Operating profit increased 78.2% to $12.3 million in the first
quarter of 2000, largely a result of the higher sales volume. Order
backlog at Associated Spring increased 11.1% to $61.9 million at
March 31, 2000, from $55.7 million at December 31, 1999.
Bowman Distribution segment sales in the first three months of 2000
were $61.1 million, up 1.8% from $60.0 million in 1999, the highest
since the second quarter of 1998. The sales improvement in the
first quarter at Bowman reflects progress made in resolving the
issues related to the 1999 implementation of a fully integrated
business system in North America. The complications encountered
with the new system caused shipment delays and higher costs
throughout 1999. Although the implementation issues related to
this system have not been fully corrected, management continues to
make progress toward a full resolution.
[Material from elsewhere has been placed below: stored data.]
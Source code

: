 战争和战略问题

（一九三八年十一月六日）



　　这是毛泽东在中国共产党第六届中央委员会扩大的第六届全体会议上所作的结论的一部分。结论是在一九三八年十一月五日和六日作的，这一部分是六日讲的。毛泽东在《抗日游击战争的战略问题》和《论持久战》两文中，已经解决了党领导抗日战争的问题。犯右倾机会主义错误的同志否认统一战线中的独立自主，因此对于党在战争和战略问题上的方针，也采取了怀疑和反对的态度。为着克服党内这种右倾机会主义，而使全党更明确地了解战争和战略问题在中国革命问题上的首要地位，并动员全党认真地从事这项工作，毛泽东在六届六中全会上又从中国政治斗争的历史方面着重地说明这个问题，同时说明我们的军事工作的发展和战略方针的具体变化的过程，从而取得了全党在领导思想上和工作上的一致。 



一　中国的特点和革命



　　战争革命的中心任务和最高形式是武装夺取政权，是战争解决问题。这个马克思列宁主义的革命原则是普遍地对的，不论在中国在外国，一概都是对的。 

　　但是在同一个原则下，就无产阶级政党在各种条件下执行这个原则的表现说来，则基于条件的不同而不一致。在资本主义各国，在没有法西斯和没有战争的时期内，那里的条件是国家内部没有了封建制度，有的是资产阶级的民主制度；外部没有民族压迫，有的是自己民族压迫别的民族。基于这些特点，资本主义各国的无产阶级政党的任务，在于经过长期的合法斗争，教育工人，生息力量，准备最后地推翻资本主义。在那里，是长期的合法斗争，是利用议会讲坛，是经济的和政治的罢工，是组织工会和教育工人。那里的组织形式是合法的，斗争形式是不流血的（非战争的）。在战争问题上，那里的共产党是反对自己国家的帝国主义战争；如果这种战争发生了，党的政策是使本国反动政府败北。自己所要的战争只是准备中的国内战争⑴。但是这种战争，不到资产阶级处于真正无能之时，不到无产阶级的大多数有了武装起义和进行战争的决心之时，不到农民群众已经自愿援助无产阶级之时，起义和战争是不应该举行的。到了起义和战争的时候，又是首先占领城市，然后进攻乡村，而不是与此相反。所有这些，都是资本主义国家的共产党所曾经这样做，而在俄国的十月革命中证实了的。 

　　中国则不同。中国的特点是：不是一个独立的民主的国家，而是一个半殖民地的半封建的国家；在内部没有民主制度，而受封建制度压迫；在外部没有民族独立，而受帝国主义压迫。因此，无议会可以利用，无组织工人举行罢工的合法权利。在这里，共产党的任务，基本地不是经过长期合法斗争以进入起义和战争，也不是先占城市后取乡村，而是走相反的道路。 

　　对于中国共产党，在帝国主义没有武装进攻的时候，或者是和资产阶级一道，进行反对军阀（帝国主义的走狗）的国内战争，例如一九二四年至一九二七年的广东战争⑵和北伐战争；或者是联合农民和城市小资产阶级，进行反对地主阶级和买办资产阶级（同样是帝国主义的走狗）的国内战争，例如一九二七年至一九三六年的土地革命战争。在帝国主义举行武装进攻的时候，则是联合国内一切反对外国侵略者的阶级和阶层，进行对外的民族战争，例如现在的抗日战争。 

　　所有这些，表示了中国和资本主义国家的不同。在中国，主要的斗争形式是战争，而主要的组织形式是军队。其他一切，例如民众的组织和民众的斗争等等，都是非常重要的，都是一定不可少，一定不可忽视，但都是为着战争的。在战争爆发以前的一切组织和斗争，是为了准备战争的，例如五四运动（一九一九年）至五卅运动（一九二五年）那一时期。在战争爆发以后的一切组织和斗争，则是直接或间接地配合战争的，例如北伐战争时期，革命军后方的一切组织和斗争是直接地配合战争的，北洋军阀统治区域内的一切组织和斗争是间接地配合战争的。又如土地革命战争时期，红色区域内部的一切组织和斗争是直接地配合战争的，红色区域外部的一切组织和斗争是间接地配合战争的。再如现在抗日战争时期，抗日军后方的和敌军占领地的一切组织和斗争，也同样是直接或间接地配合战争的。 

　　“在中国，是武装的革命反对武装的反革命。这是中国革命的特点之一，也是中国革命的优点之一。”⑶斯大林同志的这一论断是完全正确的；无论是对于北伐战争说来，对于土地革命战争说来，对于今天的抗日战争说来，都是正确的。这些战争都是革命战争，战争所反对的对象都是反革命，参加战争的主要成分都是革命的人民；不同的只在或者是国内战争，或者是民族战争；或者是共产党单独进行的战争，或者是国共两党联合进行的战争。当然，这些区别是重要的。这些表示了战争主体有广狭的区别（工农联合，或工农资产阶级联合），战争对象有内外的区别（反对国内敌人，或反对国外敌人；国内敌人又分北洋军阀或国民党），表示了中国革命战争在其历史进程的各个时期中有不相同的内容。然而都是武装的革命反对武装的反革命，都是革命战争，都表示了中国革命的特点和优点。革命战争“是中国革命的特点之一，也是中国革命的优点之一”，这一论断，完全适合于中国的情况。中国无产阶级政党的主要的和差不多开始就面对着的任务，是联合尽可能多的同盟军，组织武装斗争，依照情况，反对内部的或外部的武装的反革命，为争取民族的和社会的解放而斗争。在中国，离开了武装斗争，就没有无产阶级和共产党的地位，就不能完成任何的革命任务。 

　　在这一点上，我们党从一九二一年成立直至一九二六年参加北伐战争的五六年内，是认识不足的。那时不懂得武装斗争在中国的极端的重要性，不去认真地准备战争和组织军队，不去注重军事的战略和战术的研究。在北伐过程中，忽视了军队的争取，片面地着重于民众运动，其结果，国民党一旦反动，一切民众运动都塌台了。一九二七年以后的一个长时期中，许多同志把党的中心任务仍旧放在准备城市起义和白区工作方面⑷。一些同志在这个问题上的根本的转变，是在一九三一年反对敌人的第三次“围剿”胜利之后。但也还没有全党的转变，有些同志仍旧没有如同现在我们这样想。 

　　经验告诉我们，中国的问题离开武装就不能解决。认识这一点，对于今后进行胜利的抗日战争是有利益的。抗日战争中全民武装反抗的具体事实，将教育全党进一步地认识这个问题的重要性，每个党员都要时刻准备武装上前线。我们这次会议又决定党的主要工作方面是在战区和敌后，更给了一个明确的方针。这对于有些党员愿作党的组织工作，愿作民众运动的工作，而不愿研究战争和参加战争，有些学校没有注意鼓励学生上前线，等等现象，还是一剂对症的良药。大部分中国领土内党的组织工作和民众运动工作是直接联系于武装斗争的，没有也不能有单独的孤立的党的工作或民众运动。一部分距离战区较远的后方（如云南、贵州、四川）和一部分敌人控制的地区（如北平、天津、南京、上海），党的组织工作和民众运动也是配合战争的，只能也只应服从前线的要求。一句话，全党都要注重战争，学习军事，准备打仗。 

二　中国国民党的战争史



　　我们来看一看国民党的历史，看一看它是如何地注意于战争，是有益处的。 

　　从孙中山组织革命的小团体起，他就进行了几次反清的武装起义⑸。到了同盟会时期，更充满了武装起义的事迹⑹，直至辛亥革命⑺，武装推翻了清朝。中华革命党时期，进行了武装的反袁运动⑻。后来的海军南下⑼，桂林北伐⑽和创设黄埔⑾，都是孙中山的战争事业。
Operating profit in 2000's
first quarter declined compared to 1999's first quarter as Bowman
continues to incur additional costs associated with the new
business system.
Barnes Aerospace segment first quarter 2000 sales of $29.3 million
declined 24.9% from 1999, reflecting a soft aerospace market.
However, an encouraging sign is the 7.5% increase in sales order
backlog to $85.9 million at March 31, 2000 from $79.9 million at
December 31, 1999. First quarter 2000 operating profit of $1.1
million decreased from the $3.7 million profit reported last year,
due to a decline in sales volume, partially offset by effective
cost control during the period.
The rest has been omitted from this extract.